YOUR TASK: Go through the data below and report how many lines contain "deployed"; the reply holds only that number.

STORED DATA:
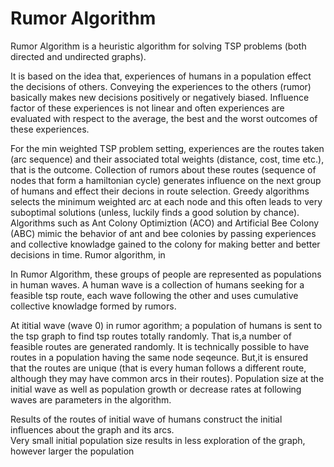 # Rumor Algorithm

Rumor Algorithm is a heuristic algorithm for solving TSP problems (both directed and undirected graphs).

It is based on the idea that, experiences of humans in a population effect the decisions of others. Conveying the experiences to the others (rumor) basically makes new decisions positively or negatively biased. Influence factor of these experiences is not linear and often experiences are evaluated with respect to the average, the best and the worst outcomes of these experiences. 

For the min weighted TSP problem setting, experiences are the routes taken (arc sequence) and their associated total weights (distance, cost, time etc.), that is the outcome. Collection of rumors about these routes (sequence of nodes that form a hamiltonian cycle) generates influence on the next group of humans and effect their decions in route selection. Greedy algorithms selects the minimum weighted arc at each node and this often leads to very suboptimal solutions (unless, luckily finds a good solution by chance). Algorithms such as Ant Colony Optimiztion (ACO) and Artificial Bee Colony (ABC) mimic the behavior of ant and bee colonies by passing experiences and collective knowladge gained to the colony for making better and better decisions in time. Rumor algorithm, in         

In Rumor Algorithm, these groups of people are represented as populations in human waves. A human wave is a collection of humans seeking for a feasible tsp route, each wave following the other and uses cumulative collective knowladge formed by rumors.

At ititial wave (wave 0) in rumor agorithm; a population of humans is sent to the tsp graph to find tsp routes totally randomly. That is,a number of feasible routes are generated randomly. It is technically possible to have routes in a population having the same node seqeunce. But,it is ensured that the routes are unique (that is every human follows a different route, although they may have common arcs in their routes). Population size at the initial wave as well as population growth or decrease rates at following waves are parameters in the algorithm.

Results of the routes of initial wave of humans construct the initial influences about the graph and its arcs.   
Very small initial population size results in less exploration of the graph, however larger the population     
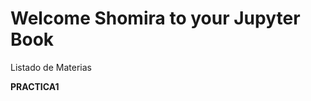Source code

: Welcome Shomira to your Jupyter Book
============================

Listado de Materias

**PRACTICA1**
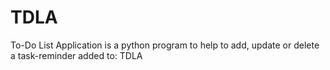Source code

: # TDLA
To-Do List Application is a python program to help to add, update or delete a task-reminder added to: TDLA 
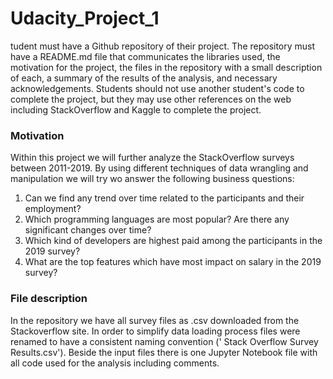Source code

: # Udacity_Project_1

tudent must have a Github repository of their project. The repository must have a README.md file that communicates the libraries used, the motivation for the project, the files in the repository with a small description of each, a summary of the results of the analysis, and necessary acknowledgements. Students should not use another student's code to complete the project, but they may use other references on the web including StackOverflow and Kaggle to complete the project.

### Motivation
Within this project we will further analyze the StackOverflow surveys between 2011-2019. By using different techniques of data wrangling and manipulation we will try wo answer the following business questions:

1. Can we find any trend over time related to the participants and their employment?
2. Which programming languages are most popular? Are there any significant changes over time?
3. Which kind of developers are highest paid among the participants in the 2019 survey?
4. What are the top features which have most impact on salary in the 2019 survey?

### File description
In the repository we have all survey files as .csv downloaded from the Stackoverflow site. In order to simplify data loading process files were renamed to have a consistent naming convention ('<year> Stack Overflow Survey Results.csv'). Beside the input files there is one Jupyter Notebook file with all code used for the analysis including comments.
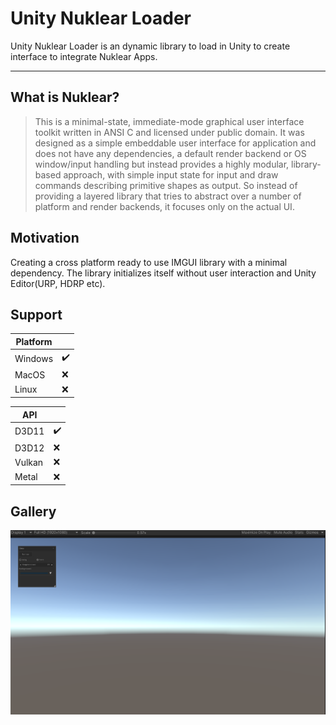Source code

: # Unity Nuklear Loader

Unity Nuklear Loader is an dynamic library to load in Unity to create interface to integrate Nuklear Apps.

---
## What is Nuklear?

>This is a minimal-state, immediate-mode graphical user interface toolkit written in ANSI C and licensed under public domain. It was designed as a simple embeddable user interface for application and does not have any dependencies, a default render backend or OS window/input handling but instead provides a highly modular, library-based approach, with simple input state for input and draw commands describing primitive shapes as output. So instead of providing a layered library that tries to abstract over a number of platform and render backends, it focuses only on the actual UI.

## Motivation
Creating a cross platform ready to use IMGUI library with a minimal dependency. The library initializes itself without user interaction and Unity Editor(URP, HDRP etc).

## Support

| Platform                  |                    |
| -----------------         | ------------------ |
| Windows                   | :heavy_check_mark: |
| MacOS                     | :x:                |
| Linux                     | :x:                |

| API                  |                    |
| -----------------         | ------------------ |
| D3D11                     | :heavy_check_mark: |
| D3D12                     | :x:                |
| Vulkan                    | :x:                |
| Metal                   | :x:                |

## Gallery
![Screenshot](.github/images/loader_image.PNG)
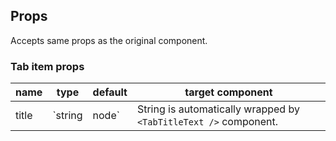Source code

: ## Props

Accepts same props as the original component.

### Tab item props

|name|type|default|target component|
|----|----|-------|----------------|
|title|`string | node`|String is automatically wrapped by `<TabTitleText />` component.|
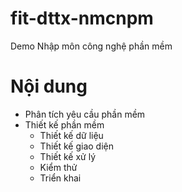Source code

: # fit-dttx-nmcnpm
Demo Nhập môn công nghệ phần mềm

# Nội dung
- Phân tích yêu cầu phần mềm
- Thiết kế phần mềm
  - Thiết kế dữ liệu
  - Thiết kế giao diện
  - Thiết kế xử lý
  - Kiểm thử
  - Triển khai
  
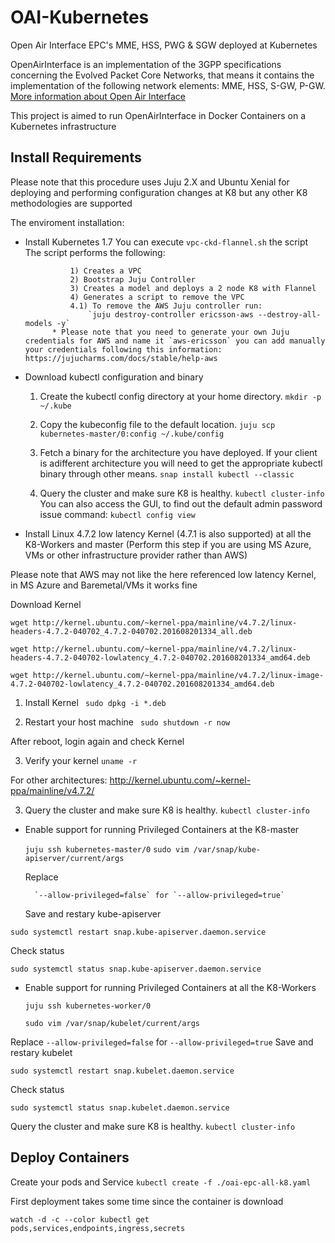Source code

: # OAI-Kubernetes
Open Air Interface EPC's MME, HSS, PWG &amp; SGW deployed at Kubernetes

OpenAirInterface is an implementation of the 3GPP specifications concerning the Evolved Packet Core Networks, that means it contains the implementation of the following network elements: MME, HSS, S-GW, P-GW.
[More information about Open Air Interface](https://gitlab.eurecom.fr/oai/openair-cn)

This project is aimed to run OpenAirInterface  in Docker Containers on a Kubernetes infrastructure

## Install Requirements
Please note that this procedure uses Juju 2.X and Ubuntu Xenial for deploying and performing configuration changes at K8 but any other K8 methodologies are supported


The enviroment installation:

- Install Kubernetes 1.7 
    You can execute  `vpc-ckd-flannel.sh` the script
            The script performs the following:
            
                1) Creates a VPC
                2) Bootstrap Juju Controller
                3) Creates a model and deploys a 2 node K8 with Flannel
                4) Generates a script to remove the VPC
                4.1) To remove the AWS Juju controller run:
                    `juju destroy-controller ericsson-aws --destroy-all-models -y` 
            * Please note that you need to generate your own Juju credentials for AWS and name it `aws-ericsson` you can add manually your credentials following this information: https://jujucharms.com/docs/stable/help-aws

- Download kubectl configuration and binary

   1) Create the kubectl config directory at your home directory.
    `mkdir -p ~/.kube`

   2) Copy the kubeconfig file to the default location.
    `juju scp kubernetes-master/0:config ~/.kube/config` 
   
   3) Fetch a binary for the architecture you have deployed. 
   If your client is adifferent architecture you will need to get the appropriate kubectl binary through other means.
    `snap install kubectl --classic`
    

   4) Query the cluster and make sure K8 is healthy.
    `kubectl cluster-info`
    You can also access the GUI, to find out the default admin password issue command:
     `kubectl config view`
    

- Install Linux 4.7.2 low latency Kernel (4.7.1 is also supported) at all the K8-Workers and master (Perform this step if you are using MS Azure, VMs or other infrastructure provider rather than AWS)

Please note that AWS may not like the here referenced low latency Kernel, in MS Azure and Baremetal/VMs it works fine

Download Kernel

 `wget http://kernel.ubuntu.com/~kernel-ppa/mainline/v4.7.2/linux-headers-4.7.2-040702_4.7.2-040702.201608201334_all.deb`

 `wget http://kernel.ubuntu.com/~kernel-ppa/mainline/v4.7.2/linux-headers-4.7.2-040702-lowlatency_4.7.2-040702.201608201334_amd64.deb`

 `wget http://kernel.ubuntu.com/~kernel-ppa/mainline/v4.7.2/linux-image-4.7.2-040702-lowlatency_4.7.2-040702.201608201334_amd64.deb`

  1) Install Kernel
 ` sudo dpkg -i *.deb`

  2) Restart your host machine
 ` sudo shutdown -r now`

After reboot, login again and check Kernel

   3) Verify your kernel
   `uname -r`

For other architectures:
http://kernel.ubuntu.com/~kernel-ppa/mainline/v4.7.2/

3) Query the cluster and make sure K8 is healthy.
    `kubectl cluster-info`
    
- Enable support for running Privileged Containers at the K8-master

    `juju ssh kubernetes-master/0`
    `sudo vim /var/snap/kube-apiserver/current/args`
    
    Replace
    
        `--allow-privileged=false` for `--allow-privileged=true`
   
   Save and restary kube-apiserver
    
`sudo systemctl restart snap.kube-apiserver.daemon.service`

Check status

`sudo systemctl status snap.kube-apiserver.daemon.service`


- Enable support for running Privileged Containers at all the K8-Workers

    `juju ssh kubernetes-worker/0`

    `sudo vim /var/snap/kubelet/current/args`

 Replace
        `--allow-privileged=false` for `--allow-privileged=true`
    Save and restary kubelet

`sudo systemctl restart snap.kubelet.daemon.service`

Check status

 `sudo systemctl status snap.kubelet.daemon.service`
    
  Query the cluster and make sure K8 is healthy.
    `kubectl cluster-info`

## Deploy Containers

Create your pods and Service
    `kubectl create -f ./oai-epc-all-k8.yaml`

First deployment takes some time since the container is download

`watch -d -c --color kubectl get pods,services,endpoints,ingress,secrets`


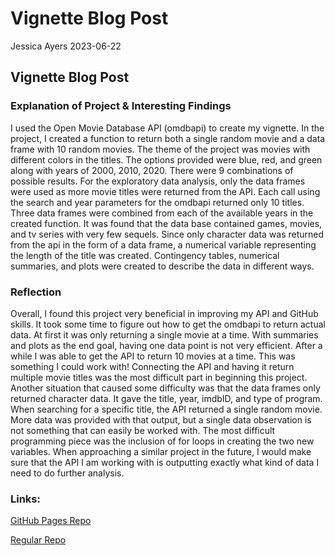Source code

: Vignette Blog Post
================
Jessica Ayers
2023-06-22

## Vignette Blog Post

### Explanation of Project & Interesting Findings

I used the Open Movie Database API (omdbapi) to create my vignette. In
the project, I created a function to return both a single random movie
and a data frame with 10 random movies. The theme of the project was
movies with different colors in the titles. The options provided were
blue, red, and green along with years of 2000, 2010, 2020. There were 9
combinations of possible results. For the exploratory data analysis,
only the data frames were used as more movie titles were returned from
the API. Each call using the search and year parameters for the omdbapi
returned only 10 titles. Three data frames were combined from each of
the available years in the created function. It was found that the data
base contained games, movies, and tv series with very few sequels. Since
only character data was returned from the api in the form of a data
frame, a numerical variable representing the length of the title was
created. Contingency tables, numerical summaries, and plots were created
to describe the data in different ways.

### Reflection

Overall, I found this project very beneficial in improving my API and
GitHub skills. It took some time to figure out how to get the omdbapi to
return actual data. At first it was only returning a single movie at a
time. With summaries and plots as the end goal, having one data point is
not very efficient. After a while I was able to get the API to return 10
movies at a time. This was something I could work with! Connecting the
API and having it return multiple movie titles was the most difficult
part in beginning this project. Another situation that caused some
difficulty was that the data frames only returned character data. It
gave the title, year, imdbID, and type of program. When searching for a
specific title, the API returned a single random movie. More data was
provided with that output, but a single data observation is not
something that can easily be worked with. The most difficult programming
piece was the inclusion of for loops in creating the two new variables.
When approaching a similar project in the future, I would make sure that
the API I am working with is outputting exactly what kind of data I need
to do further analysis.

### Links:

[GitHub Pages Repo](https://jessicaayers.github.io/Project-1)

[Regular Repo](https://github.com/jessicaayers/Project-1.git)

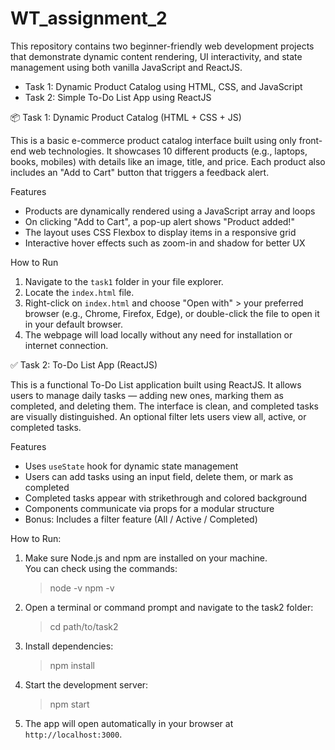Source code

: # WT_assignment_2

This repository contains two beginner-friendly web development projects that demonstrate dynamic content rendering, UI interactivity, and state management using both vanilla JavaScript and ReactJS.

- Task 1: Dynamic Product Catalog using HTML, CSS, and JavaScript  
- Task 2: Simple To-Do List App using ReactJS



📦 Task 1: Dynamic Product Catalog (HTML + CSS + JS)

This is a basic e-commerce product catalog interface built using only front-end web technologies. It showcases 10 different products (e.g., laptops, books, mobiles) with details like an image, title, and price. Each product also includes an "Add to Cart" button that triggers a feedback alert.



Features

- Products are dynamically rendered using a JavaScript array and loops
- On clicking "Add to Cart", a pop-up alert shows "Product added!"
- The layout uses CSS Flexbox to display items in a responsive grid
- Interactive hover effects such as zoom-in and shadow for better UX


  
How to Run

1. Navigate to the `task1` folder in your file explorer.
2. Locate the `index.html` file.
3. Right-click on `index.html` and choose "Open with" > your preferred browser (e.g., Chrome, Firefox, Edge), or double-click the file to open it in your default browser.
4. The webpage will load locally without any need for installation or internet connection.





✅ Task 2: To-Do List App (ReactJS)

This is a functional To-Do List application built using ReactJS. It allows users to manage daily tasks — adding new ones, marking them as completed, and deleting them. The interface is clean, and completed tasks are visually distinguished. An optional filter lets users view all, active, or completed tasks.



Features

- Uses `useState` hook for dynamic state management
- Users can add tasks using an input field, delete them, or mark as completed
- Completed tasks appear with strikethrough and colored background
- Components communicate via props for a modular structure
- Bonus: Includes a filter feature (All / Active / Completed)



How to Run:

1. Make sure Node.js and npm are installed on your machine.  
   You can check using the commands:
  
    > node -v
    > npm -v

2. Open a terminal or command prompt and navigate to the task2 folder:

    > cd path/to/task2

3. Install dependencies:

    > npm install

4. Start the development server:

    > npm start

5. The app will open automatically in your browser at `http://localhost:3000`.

RESPONSE BELOW: 2